* [Problem details]: Copy each line from the listing below where the word "data" shows up.

* [Records provided]:
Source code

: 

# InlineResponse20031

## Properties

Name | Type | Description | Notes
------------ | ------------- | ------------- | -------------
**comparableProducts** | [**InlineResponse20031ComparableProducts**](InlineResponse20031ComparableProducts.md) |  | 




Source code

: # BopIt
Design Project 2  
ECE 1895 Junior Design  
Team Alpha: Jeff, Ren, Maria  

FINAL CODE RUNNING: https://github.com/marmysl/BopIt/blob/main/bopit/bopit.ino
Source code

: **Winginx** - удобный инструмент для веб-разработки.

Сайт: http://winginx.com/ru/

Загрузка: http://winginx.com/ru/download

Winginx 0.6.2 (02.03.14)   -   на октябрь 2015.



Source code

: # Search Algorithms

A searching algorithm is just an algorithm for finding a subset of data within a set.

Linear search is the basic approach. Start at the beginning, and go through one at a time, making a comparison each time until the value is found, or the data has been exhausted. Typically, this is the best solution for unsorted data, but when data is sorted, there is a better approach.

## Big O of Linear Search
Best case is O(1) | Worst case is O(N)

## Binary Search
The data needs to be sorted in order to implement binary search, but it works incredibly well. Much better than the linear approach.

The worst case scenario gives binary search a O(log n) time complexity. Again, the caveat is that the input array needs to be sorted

* [The completed task]:
A searching algorithm is just an algorithm for finding a subset of data within a set.
Linear search is the basic approach. Start at the beginning, and go through one at a time, making a comparison each time until the value is found, or the data has been exhausted. Typically, this is the best solution for unsorted data, but when data is sorted, there is a better approach.
The data needs to be sorted in order to implement binary search, but it works incredibly well. Much better than the linear approach.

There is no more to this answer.